*Task directions*. Among the lines of the records, find all that carry the word "значения" and copy them.

Recorded data:
========================================
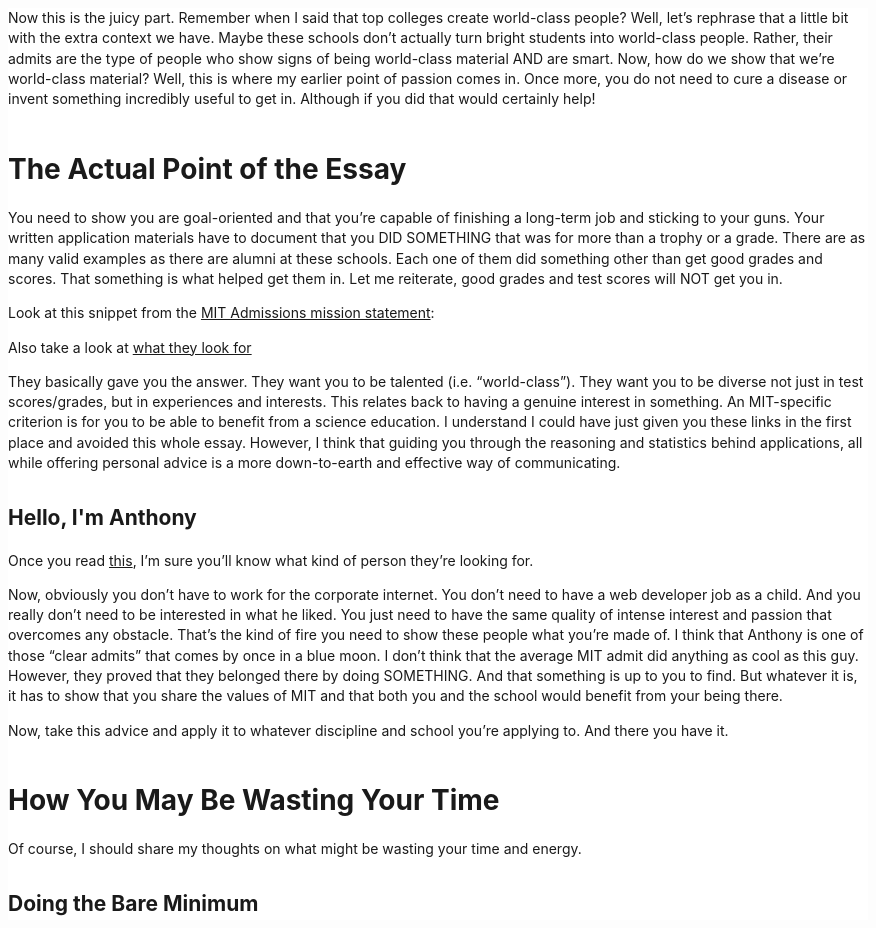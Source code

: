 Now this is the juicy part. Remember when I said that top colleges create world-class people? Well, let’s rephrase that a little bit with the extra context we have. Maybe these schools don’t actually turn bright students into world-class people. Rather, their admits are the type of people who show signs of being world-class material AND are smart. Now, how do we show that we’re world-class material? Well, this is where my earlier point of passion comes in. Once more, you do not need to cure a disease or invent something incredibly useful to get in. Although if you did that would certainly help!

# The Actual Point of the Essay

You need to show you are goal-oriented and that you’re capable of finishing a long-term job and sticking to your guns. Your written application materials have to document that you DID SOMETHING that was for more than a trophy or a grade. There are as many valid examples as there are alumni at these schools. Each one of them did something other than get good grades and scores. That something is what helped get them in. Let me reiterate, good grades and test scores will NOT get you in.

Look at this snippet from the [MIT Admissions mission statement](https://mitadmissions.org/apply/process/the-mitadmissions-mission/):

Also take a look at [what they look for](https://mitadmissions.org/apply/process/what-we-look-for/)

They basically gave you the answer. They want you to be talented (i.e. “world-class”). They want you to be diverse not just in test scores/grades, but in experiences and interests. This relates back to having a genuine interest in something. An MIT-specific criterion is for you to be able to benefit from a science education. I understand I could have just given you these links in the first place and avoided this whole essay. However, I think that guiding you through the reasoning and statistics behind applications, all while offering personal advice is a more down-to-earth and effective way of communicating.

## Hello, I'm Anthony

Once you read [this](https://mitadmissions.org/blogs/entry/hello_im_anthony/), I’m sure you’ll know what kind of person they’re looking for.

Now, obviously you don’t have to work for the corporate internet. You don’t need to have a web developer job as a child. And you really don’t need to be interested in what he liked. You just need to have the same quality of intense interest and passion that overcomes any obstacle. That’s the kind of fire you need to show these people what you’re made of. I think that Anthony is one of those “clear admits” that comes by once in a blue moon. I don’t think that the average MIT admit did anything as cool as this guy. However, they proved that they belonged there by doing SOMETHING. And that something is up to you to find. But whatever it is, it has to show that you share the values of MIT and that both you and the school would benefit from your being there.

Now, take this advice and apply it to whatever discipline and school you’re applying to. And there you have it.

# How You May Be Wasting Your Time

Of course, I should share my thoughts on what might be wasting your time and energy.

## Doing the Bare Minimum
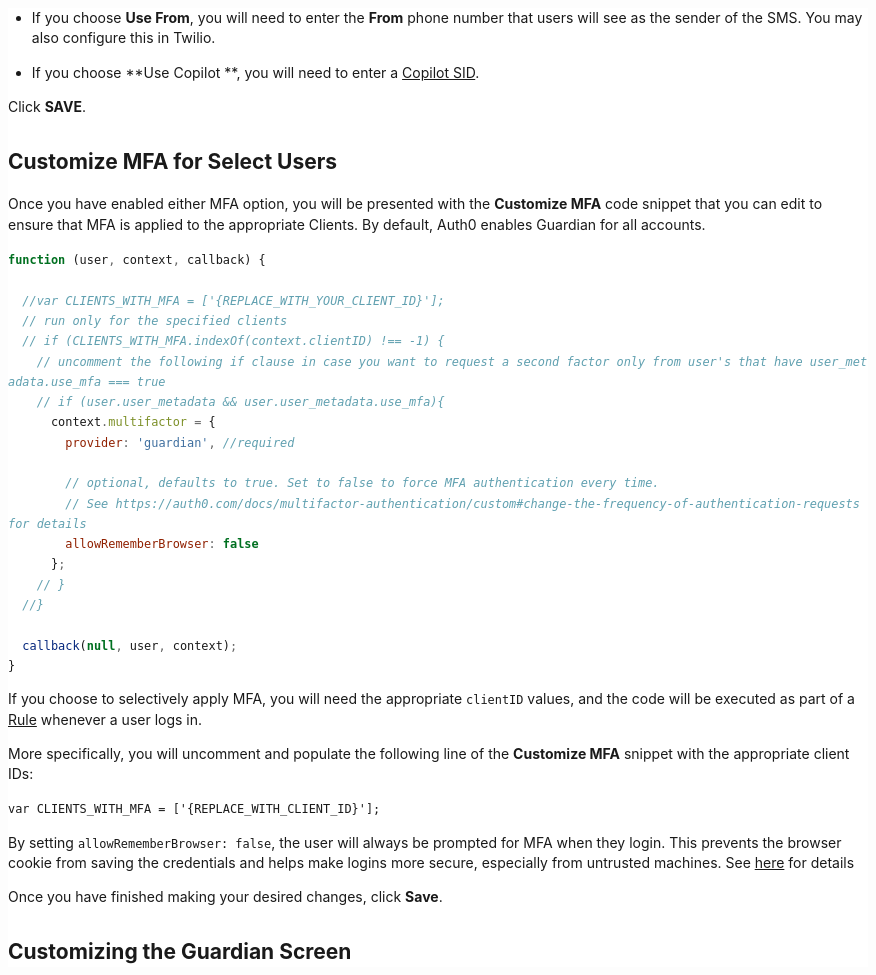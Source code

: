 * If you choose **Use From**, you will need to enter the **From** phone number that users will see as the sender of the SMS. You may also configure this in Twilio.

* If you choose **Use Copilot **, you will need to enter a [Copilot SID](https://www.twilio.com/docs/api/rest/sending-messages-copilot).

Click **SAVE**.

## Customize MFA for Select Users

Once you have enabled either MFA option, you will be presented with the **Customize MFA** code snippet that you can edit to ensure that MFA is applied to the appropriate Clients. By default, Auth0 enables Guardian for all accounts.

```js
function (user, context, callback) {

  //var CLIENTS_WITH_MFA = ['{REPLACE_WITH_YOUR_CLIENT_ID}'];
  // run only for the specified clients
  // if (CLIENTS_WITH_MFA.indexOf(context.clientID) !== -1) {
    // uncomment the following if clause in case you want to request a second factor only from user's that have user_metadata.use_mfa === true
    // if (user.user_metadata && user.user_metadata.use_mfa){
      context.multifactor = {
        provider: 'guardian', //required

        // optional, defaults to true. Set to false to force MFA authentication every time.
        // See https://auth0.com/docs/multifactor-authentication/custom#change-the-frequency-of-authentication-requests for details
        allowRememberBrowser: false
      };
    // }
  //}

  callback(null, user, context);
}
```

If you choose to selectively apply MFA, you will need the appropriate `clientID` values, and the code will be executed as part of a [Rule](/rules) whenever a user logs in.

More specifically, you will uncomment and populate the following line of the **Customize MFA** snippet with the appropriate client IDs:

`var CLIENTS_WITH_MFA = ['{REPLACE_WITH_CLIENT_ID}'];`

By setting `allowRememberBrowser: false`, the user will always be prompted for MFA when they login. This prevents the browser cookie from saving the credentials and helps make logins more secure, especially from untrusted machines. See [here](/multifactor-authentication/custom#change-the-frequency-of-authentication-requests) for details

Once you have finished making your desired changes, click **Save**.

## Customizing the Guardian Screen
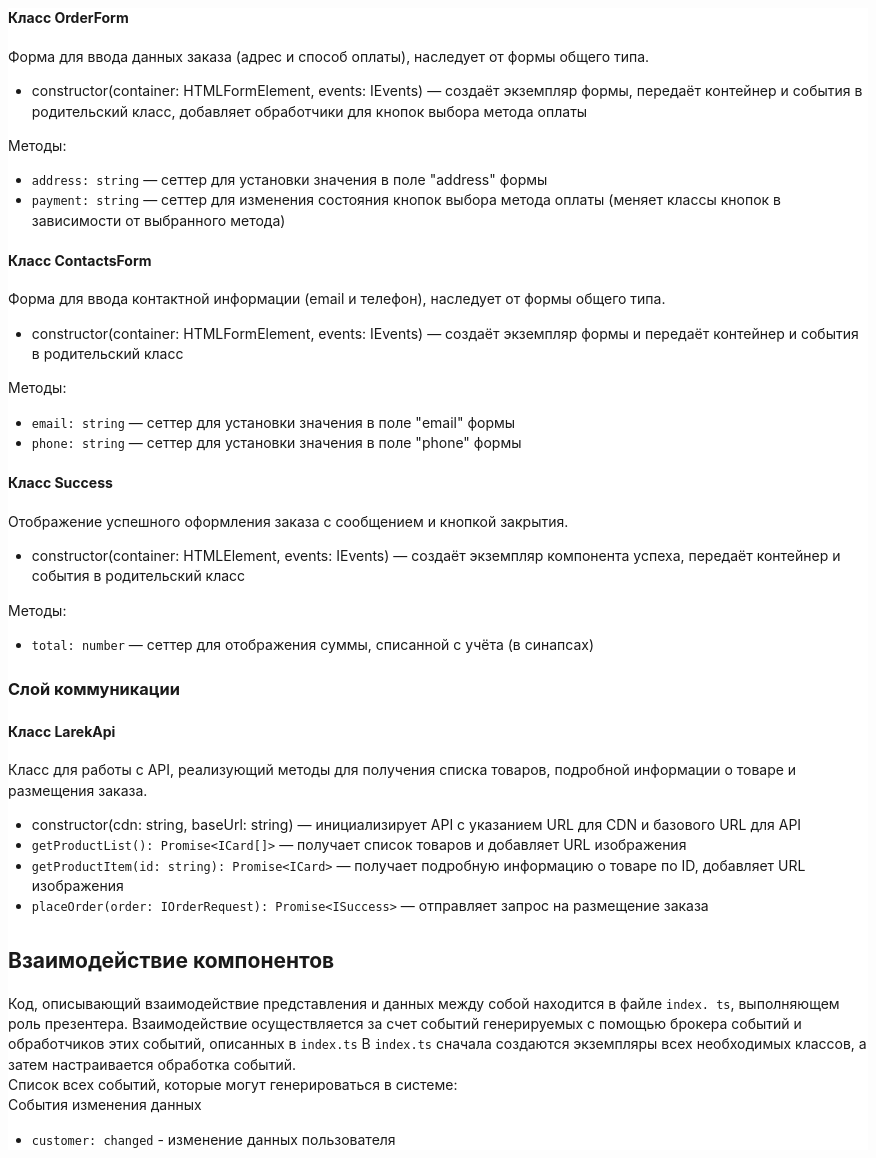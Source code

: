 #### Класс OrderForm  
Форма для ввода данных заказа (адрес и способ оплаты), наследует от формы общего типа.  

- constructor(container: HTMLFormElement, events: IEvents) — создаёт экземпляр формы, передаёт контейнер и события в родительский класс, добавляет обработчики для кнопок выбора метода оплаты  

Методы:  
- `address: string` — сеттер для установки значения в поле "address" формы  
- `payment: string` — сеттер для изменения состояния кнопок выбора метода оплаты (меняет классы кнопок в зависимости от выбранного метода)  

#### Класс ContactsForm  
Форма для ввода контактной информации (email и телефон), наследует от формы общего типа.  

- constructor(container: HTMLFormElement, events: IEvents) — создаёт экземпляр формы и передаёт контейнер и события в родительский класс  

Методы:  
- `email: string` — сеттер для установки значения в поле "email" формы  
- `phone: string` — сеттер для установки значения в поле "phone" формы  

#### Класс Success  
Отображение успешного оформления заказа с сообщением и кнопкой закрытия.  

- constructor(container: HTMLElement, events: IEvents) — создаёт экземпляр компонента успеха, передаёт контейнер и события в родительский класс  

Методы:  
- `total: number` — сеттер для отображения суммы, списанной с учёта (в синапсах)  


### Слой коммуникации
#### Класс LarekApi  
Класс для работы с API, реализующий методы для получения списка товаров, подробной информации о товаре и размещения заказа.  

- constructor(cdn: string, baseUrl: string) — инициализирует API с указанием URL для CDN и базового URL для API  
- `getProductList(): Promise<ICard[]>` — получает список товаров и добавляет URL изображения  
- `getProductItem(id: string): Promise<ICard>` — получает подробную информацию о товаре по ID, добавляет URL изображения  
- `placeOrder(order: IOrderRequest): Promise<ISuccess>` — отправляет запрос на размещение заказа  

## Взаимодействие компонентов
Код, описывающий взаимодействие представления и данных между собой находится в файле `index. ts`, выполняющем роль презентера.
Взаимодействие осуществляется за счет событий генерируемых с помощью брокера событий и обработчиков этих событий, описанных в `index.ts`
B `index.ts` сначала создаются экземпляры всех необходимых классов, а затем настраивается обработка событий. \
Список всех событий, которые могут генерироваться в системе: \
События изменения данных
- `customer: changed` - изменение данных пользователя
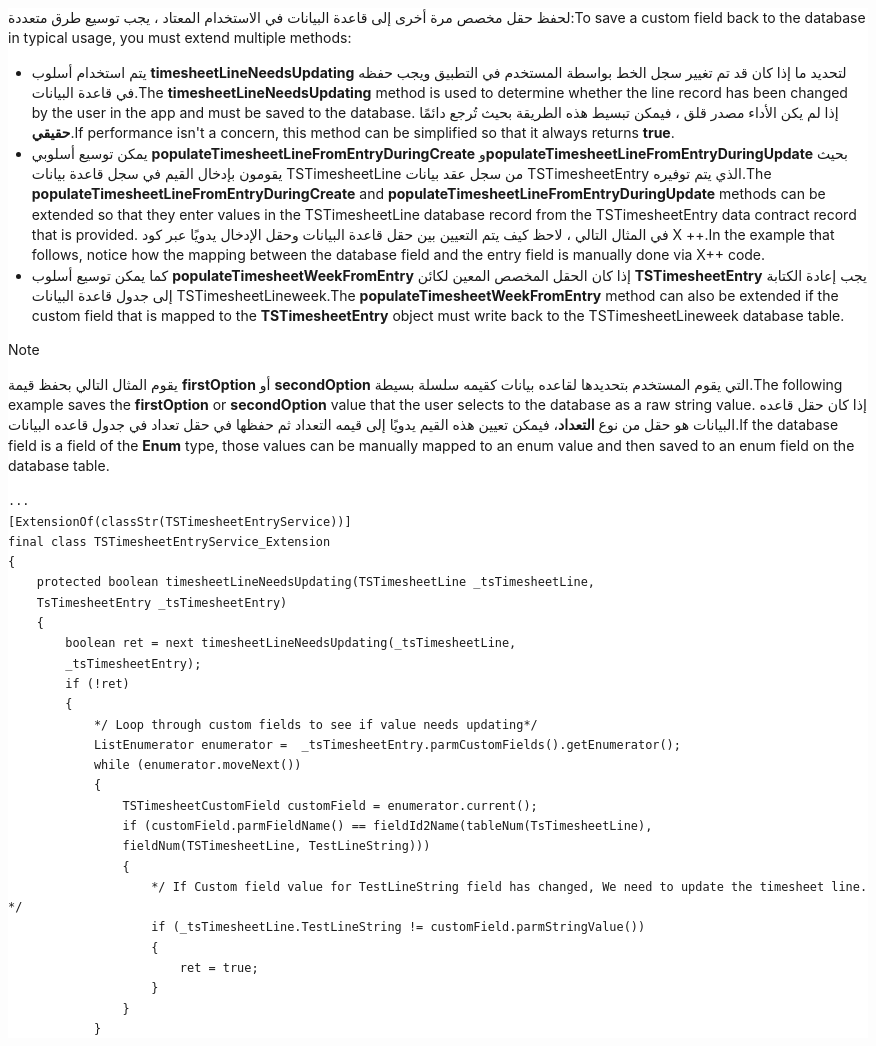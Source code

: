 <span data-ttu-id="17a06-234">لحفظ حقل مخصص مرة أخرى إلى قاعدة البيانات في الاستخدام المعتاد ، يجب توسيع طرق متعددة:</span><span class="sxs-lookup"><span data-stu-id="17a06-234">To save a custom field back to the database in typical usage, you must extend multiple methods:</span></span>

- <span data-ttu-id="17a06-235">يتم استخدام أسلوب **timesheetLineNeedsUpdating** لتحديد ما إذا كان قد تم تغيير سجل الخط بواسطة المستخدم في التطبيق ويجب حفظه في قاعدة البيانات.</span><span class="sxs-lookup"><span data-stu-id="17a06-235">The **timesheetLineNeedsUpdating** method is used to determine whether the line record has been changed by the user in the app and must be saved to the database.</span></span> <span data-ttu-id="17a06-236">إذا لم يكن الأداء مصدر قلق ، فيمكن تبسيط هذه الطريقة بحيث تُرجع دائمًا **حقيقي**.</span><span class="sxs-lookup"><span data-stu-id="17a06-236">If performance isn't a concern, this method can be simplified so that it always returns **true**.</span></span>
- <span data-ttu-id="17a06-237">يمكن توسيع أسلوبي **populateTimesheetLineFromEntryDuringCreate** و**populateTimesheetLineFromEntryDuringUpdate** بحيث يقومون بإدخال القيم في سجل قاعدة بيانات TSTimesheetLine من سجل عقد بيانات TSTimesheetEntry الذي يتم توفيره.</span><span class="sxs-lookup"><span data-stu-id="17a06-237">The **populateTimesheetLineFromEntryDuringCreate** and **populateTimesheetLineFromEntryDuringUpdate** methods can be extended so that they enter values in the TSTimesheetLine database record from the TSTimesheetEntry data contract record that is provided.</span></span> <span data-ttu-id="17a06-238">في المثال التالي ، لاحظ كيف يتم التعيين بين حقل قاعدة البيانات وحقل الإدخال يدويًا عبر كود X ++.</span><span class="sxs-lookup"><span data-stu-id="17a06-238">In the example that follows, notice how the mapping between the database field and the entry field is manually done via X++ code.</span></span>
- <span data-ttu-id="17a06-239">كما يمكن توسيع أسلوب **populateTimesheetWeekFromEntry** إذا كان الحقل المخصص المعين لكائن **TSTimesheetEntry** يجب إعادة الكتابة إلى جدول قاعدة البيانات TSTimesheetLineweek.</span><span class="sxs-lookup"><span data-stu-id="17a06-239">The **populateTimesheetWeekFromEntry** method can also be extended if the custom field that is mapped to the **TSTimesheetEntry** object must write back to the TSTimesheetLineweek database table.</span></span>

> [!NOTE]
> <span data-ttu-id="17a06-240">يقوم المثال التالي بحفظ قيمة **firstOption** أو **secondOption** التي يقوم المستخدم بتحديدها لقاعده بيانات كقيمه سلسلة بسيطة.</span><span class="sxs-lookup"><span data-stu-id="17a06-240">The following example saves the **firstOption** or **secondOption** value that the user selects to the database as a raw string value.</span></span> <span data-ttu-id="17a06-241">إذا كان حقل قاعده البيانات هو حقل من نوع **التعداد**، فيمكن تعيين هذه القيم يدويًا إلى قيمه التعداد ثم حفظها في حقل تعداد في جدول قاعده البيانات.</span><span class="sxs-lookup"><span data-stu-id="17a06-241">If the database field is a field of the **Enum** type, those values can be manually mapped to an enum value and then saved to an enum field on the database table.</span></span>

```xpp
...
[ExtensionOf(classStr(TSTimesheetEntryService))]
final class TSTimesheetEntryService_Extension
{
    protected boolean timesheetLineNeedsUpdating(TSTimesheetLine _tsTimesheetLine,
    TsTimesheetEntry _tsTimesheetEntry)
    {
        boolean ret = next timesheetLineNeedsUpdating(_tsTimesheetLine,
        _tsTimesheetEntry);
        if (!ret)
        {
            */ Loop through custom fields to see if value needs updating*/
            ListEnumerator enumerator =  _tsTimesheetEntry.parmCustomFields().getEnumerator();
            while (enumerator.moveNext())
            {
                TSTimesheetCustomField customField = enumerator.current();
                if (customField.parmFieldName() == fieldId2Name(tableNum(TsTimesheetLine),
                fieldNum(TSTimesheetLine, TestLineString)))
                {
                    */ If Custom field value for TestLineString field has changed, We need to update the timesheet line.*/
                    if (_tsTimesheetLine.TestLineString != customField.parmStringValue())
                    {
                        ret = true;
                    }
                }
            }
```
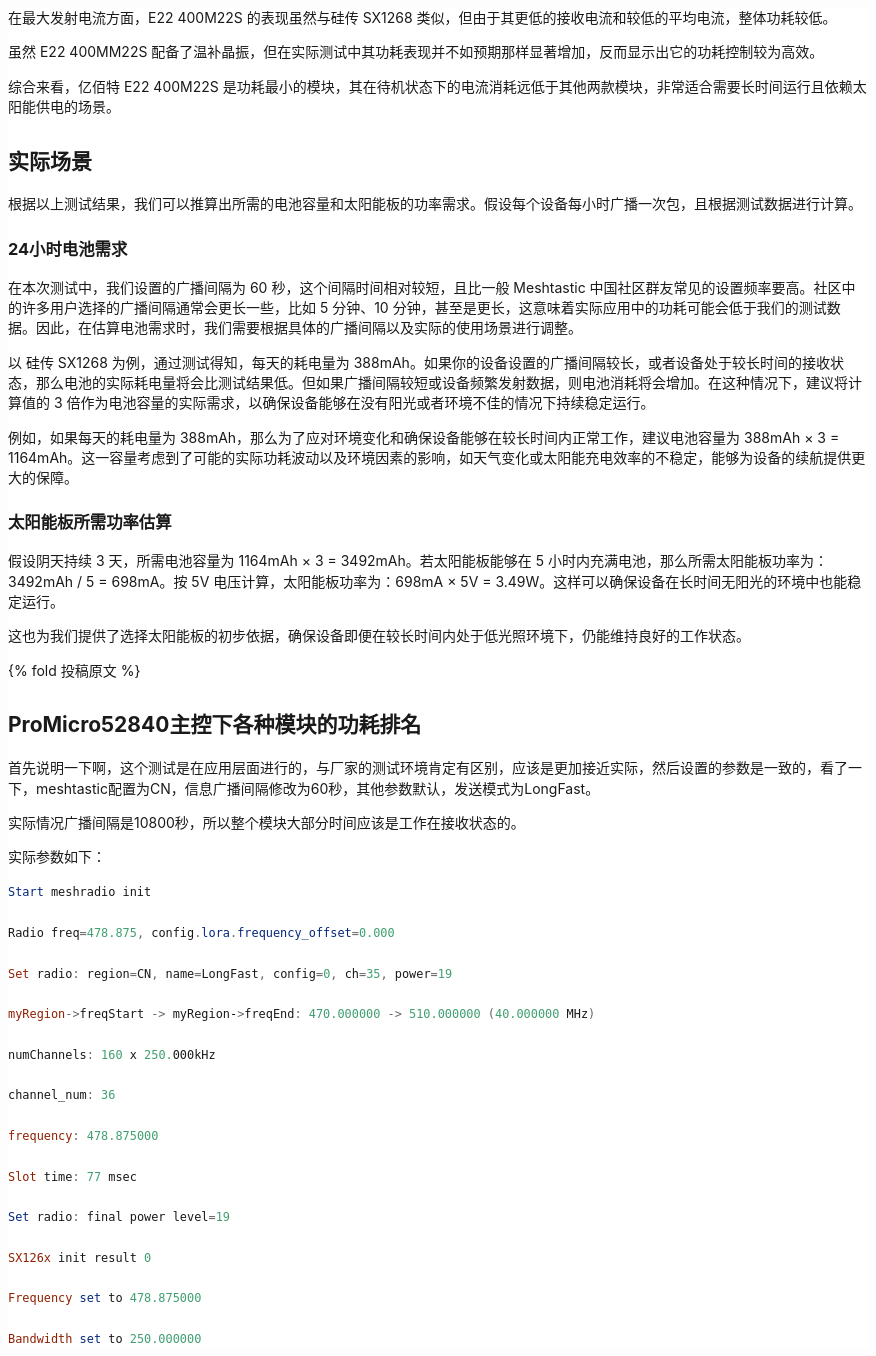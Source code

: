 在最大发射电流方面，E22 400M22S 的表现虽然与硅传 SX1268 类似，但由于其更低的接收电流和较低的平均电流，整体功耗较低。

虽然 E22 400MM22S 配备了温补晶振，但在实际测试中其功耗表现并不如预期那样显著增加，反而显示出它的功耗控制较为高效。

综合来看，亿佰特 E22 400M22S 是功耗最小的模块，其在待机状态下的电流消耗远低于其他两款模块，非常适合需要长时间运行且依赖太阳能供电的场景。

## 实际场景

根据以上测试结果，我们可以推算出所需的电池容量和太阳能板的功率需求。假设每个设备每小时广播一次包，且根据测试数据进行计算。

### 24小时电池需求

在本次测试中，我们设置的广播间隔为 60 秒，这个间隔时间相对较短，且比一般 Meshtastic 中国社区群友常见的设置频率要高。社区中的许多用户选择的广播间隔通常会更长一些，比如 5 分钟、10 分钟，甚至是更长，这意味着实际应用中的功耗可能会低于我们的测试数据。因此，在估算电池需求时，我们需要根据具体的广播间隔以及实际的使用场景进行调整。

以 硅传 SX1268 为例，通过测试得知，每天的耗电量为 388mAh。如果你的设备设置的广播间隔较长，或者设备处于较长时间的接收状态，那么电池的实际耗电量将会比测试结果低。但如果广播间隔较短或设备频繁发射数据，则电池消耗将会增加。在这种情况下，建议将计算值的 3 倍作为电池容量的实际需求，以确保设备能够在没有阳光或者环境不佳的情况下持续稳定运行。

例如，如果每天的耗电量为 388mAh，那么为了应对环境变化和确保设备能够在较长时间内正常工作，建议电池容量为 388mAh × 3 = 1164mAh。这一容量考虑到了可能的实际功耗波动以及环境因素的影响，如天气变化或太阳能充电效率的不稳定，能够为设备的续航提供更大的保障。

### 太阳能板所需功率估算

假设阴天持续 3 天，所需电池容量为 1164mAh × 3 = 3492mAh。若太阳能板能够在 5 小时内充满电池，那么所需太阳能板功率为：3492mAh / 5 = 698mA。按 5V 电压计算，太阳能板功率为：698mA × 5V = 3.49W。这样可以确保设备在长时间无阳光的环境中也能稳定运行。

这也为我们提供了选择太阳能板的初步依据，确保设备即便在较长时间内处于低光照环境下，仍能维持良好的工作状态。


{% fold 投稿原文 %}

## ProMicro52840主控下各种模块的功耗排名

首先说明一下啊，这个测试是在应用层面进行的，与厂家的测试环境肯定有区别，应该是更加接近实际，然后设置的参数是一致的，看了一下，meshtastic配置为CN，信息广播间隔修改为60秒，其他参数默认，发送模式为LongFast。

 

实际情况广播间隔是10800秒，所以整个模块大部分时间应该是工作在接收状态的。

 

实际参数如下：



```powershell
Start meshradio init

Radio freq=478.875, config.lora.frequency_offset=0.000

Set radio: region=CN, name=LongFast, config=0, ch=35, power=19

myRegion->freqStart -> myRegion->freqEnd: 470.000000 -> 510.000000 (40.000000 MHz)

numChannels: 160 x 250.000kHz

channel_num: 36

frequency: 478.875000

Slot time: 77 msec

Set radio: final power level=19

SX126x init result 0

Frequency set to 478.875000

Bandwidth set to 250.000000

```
========================================
*Task solution*.
- `address: string` — сеттер для установки значения в поле "address" формы  
- `email: string` — сеттер для установки значения в поле "email" формы  
- `phone: string` — сеттер для установки значения в поле "phone" формы  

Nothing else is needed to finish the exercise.